◆ **What is being asked**
In full and without alteration, transcribe the listing.

◆ **Dataset content**
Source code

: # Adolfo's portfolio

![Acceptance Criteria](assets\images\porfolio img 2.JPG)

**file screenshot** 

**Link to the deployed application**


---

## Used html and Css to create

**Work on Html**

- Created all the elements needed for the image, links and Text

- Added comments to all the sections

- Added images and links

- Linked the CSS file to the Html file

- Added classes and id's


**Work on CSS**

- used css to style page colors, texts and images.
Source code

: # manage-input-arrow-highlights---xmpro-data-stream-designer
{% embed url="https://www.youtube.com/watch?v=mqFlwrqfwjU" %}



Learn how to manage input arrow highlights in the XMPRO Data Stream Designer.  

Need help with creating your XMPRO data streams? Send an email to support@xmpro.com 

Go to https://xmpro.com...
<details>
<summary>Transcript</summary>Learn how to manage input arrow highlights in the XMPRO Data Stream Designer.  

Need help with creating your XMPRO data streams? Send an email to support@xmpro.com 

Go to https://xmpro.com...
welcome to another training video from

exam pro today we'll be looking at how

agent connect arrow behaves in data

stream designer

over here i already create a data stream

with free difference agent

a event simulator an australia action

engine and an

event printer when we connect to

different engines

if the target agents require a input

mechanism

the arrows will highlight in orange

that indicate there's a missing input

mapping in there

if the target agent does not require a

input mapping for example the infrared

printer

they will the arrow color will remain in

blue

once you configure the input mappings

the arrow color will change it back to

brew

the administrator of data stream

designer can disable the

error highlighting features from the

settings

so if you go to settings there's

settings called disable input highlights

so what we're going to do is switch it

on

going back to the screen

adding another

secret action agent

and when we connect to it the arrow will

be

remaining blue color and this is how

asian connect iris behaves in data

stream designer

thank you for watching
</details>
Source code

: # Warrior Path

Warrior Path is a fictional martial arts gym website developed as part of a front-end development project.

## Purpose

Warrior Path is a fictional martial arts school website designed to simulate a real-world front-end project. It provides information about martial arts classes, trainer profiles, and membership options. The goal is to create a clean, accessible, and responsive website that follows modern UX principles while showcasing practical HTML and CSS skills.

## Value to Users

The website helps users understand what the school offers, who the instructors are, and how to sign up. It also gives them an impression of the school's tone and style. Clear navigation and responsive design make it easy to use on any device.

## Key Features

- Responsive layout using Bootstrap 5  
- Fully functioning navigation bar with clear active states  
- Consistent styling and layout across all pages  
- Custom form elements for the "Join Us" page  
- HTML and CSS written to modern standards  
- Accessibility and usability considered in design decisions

◆ **Response below**
Source code

: # Adolfo's portfolio

![Acceptance Criteria](assets\images\porfolio img 2.JPG)

**file screenshot** 

**Link to the deployed application**


---

## Used html and Css to create

**Work on Html**

- Created all the elements needed for the image, links and Text

- Added comments to all the sections

- Added images and links

- Linked the CSS file to the Html file

- Added classes and id's


**Work on CSS**

- used css to style page colors, texts and images.
Source code

: # manage-input-arrow-highlights---xmpro-data-stream-designer
{% embed url="https://www.youtube.com/watch?v=mqFlwrqfwjU" %}



Learn how to manage input arrow highlights in the XMPRO Data Stream Designer.  

Need help with creating your XMPRO data streams? Send an email to support@xmpro.com 

Go to https://xmpro.com...
<details>
<summary>Transcript</summary>Learn how to manage input arrow highlights in the XMPRO Data Stream Designer.  

Need help with creating your XMPRO data streams? Send an email to support@xmpro.com 

Go to https://xmpro.com...
welcome to another training video from

exam pro today we'll be looking at how

agent connect arrow behaves in data

stream designer

over here i already create a data stream

with free difference agent

a event simulator an australia action

engine and an

event printer when we connect to

different engines

if the target agents require a input

mechanism

the arrows will highlight in orange

that indicate there's a missing input

mapping in there

if the target agent does not require a

input mapping for example the infrared

printer

they will the arrow color will remain in

blue

once you configure the input mappings

the arrow color will change it back to

brew

the administrator of data stream

designer can disable the

error highlighting features from the

settings

so if you go to settings there's

settings called disable input highlights

so what we're going to do is switch it

on

going back to the screen

adding another

secret action agent

and when we connect to it the arrow will

be

remaining blue color and this is how

asian connect iris behaves in data

stream designer

thank you for watching
</details>
Source code

: # Warrior Path

Warrior Path is a fictional martial arts gym website developed as part of a front-end development project.

## Purpose

Warrior Path is a fictional martial arts school website designed to simulate a real-world front-end project. It provides information about martial arts classes, trainer profiles, and membership options. The goal is to create a clean, accessible, and responsive website that follows modern UX principles while showcasing practical HTML and CSS skills.

## Value to Users

The website helps users understand what the school offers, who the instructors are, and how to sign up. It also gives them an impression of the school's tone and style. Clear navigation and responsive design make it easy to use on any device.

## Key Features

- Responsive layout using Bootstrap 5  
- Fully functioning navigation bar with clear active states  
- Consistent styling and layout across all pages  
- Custom form elements for the "Join Us" page  
- HTML and CSS written to modern standards  
- Accessibility and usability considered in design decisions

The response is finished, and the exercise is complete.